Vers 2012, il reprend le micro avec Dola Mizik, Jean Max Valcourt ayant fait appel à lui pour succéder à Armstrong Jeune. Avec la bande, il chante sur l’album “New York Times”, mais encore une fois, ne tarde pas à clore l’expérience. «Je n’étais plus intéressé à jouer les bals tous les vendredis, samedis et dimanches, d’autant que personnellement je préfère les grands concerts. À cette époque, j’ai préféré me consacrer à mon travail et à mon master en travail social.» 

Revoir les priorités 

Bien qu’il mène de plein front sa vie d’artiste, Monsieur Benoît a toujours été convaincu que se former était une priorité s’il voulait vraiment s’en sortir, pouvoir subvenir à ses besoins et à ceux de sa famille. S’il essaie de faire les deux en même temps, il se rend compte que ce n’est pas évident. “Dès fois, je devais prendre la route immédiatement après un bal à New York pour aller suivre mes cours à l’Université de Philadelphie”, raconte le chanteur. “Être musicien exige beaucoup de sacrifices. Si on veut aussi étudier en même temps, l’un ou l’autre de ces deux va en pâtir à coup sûr”, reconnaît Clinton Benoît qui a du mettre sa carrière en veilleuse. 

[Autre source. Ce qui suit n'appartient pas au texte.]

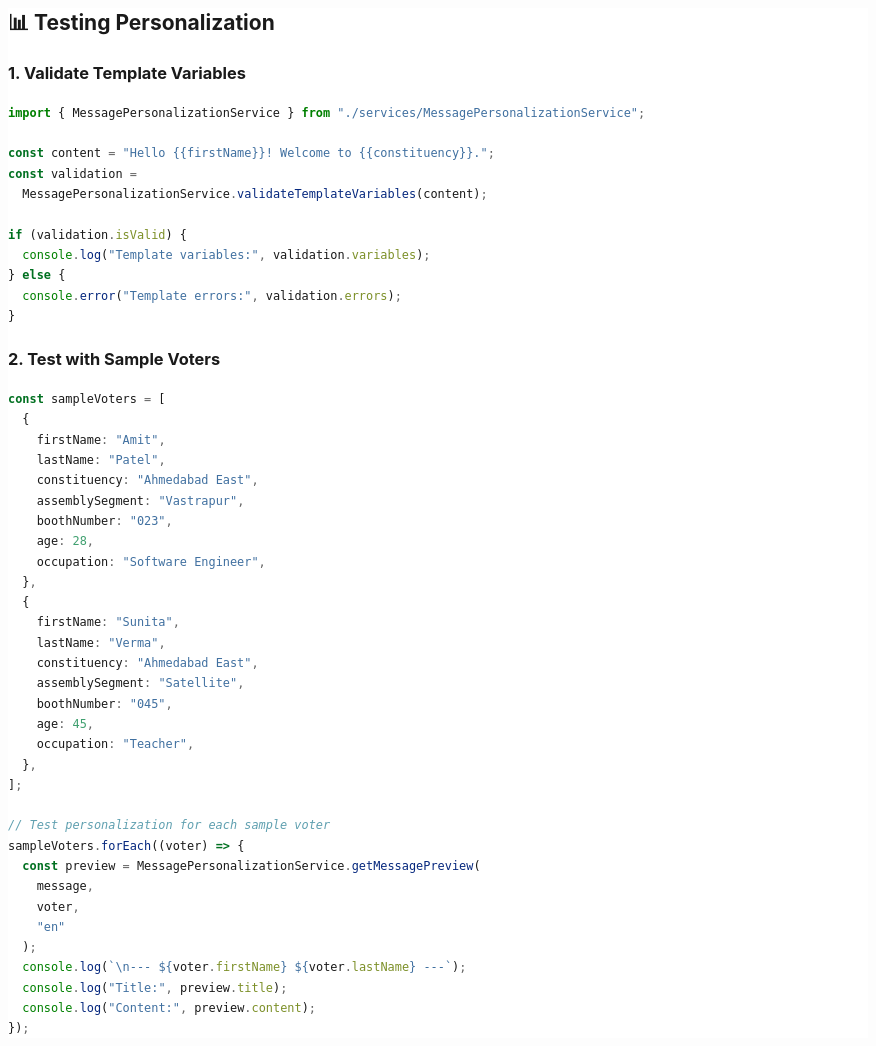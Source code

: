 ## 📊 **Testing Personalization**

### **1. Validate Template Variables**

```typescript
import { MessagePersonalizationService } from "./services/MessagePersonalizationService";

const content = "Hello {{firstName}}! Welcome to {{constituency}}.";
const validation =
  MessagePersonalizationService.validateTemplateVariables(content);

if (validation.isValid) {
  console.log("Template variables:", validation.variables);
} else {
  console.error("Template errors:", validation.errors);
}
```

### **2. Test with Sample Voters**

```typescript
const sampleVoters = [
  {
    firstName: "Amit",
    lastName: "Patel",
    constituency: "Ahmedabad East",
    assemblySegment: "Vastrapur",
    boothNumber: "023",
    age: 28,
    occupation: "Software Engineer",
  },
  {
    firstName: "Sunita",
    lastName: "Verma",
    constituency: "Ahmedabad East",
    assemblySegment: "Satellite",
    boothNumber: "045",
    age: 45,
    occupation: "Teacher",
  },
];

// Test personalization for each sample voter
sampleVoters.forEach((voter) => {
  const preview = MessagePersonalizationService.getMessagePreview(
    message,
    voter,
    "en"
  );
  console.log(`\n--- ${voter.firstName} ${voter.lastName} ---`);
  console.log("Title:", preview.title);
  console.log("Content:", preview.content);
});
```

À présent, l’artiste qui est détenteur d’un master en criminal justice (2013) et d’un master en travail social (2015), est un thérapeute. Établi à New York, il travaille aussi comme  un officier de police. S’il continue à chanter, il ne le fait que de manière sporadique, rien que pour le plaisir. En 2017, il prêtait main forte au mythique Tabou Combo, Shoubou étant gravement malade. On le retrouvait sur scène avec Magnum Band l’an dernier pour leur 45e anniversaire aussi bien que cette année dans le cadre de la soirée baptisée 46/36. Depuis quelque temps, il se focalise surtout sur Kreyòl Alternative, une initiative qui vise à rendre hommage à certains grands noms de la musique haïtienne à travers des chansons. On lui doit notamment le morceau ""Tambour Battant" en l’honneur de Zèklè et "Tante Nini" qui salue le talent de Boulo Valcourt et du Caribbean Sextet. Un prochain dédié au Magnum Band est aussi en préparation affirme le chanteur qui promet aussi une nouvelle chanson pour bientôt. 

À entendre parler Clinton Benoît, on comprend qu’il garde la quiétude de ceux qui savent qu’ils ont fait les choix qu’il fallait. La musique, il la chérit mais il n’en fait pas son maître. S’il a rarement été dans les 11 de départ sur le terrain du HMI, il ne s’en formalise point. «Même si je suis un “remplaçant for life”, prendre la place des gens de cette trempe, est un privilège. Ceci démontre non seulement mon talent mais aussi que d’autres aussi croient en moi. Je n’ai plus rien d’autre à prouver en musique», confie-t-il. Par ailleurs, ces seconds rôles viennent aussi avec leur part de complications. «La plus grande difficulté ne réside pas dans le fait de devoir apprendre les répertoires de chacune de ces formations musicales mais de préférence dans la façon dont les gens voient les choses. Ils s’imaginent que parce que je remplace Emmanuel Obas, Gazman, King Kino, Armstrong Jeune ou Shoubou, des chanteurs qu’ils aiment, je dois faire exactement comme eux. Cela ne marche pas comme cela», rappelle l’artiste qui insiste sur l’unicité et l’originalité de chaque personne.

Ce grand fan de Metallica et des Backstreet Boys, garde le meilleur de chacune des expériences qu’il a faites. “Quand tu as côtoyé de telles légendes sur scène, je ne crois pas qu’il puisse y avoir de meilleurs souvenirs” avance Clinton. Aux jeunes qui veulent se lancer dans la musique il dira : «Même si on se plaît à dire jouer de la musique, il ne faut pas le prendre au sens littéral. Si vous voulez suivre cette voie, il va falloir se prendre au sérieux et être professionnel. C’est seulement ainsi qu’on peut se tailler une place dans cette discipline.»